T passengers at Kendall Square in Cambridge, as at many area subway station, are on opposite platforms depending whether they’re headed inbound or outbound. They often have to pay a second time if they enter the wrong platform. (Photo: Marc Levy)

Design of the seven T stations to be built as part of the green line extension project doesn’t formally begin until fall, but there is one part of the plans that is certain: The stations will have central platforms on a single level, ensuring riders don’t have to leave and pay again if they realize they were headed in the wrong direction.

There are several stations where confused or distracted riders — including tourists or recent arrivals from other countries, groups Boston and Cambridge attract in large numbers — could find themselves having to pay a second time to correct going the wrong way, with Central and Kendall squares being prominent examples in Cambridge.

“All those stations were built a century ago.
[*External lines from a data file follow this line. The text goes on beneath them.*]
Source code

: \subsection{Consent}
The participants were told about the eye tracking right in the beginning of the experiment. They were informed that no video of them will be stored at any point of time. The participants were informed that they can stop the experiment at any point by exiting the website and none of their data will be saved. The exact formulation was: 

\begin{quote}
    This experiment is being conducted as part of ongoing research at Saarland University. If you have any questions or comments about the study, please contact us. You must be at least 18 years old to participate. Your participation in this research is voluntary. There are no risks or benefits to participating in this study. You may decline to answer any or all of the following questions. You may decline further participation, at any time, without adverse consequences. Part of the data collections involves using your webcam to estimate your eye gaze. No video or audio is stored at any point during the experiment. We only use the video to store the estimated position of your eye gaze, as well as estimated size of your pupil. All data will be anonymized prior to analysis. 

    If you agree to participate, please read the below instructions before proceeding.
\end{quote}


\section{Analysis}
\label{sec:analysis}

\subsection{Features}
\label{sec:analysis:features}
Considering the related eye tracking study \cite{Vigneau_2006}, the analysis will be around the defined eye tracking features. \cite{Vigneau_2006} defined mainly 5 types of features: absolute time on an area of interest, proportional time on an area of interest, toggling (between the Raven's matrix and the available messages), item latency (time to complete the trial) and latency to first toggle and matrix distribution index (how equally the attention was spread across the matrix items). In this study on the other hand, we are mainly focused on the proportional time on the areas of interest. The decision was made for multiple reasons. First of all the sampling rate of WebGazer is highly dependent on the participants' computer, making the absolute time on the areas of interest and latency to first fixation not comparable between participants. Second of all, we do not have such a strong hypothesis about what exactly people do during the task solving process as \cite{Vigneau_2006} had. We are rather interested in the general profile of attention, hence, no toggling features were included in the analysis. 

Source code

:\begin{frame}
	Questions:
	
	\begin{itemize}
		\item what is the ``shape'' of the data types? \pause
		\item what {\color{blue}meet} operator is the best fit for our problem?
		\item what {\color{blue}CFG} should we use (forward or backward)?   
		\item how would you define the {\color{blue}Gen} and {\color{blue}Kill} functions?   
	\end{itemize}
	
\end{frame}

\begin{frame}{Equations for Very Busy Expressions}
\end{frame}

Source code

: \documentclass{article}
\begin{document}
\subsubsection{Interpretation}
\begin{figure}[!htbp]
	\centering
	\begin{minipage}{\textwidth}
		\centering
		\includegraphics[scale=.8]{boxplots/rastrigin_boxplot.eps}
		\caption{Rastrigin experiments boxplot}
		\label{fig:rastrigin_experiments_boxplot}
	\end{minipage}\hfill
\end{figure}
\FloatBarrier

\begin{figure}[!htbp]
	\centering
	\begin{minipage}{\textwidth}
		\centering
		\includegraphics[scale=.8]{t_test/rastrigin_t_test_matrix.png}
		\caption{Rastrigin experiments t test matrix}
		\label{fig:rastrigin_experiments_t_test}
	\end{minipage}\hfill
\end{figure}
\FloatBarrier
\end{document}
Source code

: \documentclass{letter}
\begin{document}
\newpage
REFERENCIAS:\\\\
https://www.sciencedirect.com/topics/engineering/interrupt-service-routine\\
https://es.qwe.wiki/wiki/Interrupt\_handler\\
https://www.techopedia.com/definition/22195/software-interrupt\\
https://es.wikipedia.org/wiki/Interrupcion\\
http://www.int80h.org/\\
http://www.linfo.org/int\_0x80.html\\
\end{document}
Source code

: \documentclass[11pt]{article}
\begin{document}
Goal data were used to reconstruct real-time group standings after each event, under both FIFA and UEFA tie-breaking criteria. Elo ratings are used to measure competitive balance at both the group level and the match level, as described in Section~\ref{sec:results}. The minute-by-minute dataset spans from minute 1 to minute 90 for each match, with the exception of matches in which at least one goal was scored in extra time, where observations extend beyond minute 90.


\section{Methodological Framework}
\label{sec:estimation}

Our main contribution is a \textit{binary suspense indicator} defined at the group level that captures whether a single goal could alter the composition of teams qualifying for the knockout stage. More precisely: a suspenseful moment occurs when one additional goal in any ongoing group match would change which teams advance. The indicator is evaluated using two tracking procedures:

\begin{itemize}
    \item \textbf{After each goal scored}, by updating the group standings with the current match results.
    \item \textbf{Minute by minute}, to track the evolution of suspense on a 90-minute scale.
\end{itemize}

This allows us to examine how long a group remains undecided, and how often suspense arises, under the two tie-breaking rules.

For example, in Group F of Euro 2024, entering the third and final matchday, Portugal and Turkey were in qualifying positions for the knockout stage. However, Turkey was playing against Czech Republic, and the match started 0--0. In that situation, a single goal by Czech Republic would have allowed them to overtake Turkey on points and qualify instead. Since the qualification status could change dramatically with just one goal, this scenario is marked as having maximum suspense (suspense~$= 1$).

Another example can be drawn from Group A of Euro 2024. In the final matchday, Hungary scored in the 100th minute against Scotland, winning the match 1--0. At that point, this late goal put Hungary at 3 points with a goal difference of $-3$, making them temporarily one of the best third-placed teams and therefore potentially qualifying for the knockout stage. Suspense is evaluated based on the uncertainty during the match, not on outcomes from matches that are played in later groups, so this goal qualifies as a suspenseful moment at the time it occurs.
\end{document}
Certainly all the stations that have opened since World War II include that feature,” said Scott Hamwey, a planner with the Massachusetts Department of Transportation, referring to the ability to switch directions without paying again. “Although that would not be true if you were disabled.”

There is design work being done to address the problem with reconstruction at stations such as Orient Heights on the blue line, but other kinds of solutions would be necessary at stations such as Copley Square on the green line, which isn’t deep enough to have a mezzanine level, Hamwey said.

The green line extension project moves the Lechmere stop to the NorthPoint development side of Monsignor O’Brien Highway; adds a one-stop spur to Union Square in Somerville, roughly where Prospect Street and Webster Avenue meet; and lengthens the line through Somerville into Medford, including to Brickbottom, Gilman Square, Lowell Street, Ball Square, College Avenue and finally to Route 16, to a site near the Starbucks, Whole Foods Market and U-Haul depot. Officially, all but the outermost stop are to be built by October 2015.

Open to ideas

At Central, riders who pay to enter the platform for a train headed the wrong direction can be given a free ticket to get in the other side. The ticket is only good for a few minutes — just long enough to cross Massachusetts Avenue and get down to the opposite platform. But staffing levels at the station often leave one of the two platforms without an attendant who can issue a short-term ticket.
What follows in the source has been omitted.